◆ Instructions for the task:
Only the count is needed. Count the lines below with the word "about" in them.

(Document images with source code)
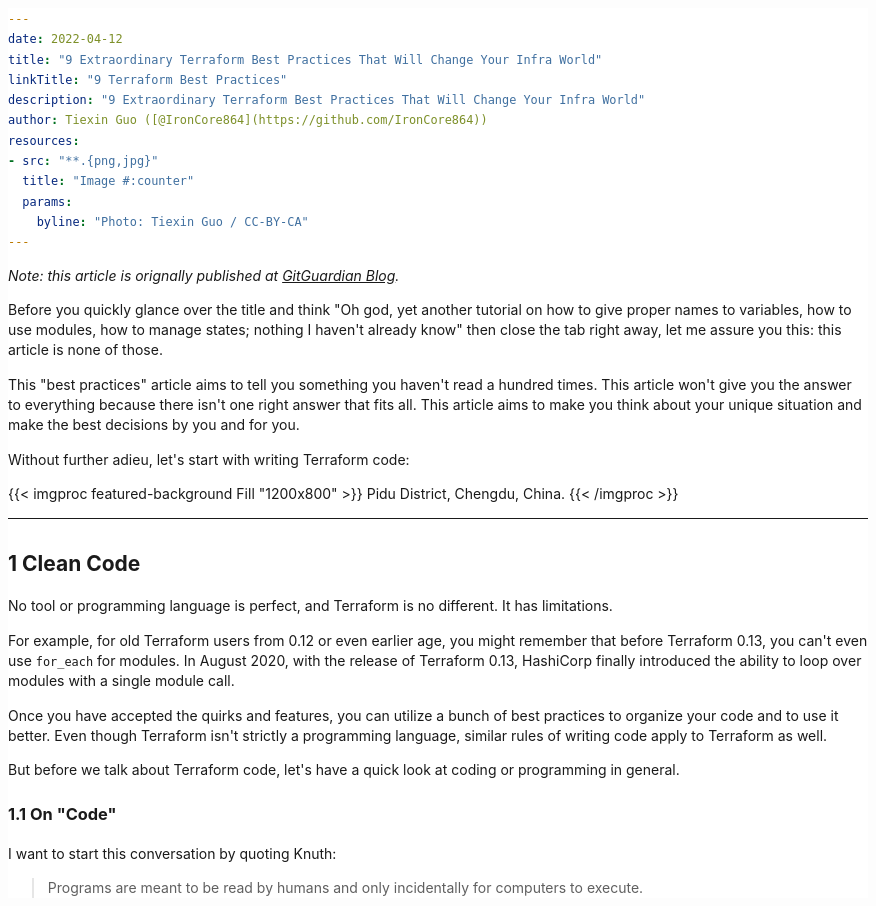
 ```yaml
---
date: 2022-04-12
title: "9 Extraordinary Terraform Best Practices That Will Change Your Infra World"
linkTitle: "9 Terraform Best Practices"
description: "9 Extraordinary Terraform Best Practices That Will Change Your Infra World"
author: Tiexin Guo ([@IronCore864](https://github.com/IronCore864))
resources:
- src: "**.{png,jpg}"
  title: "Image #:counter"
  params:
    byline: "Photo: Tiexin Guo / CC-BY-CA"
---
```

_Note: this article is orignally published at [GitGuardian Blog](https://blog.gitguardian.com/9-extraordinary-terraform-best-practices/)._

Before you quickly glance over the title and think "Oh god, yet another tutorial on how to give proper names to variables, how to use modules, how to manage states; nothing I haven't already know" then close the tab right away, let me assure you this: this article is none of those.

This "best practices" article aims to tell you something you haven't read a hundred times. This article won't give you the answer to everything because there isn't one right answer that fits all. This article aims to make you think about your unique situation and make the best decisions by you and for you.

Without further adieu, let's start with writing Terraform code:

{{< imgproc featured-background Fill "1200x800" >}}
Pidu District, Chengdu, China.
{{< /imgproc >}}

---

## 1 Clean Code

No tool or programming language is perfect, and Terraform is no different. It has limitations.

For example, for old Terraform users from 0.12 or even earlier age, you might remember that before Terraform 0.13, you can't even use `for_each` for modules. In August 2020, with the release of Terraform 0.13, HashiCorp finally introduced the ability to loop over modules with a single module call.

Once you have accepted the quirks and features, you can utilize a bunch of best practices to organize your code and to use it better. Even though Terraform isn't strictly a programming language, similar rules of writing code apply to Terraform as well.

But before we talk about Terraform code, let's have a quick look at coding or programming in general.

### 1.1 On "Code"

I want to start this conversation by quoting Knuth:

> Programs are meant to be read by humans and only incidentally for computers to execute.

◆ Response to the exercise:
2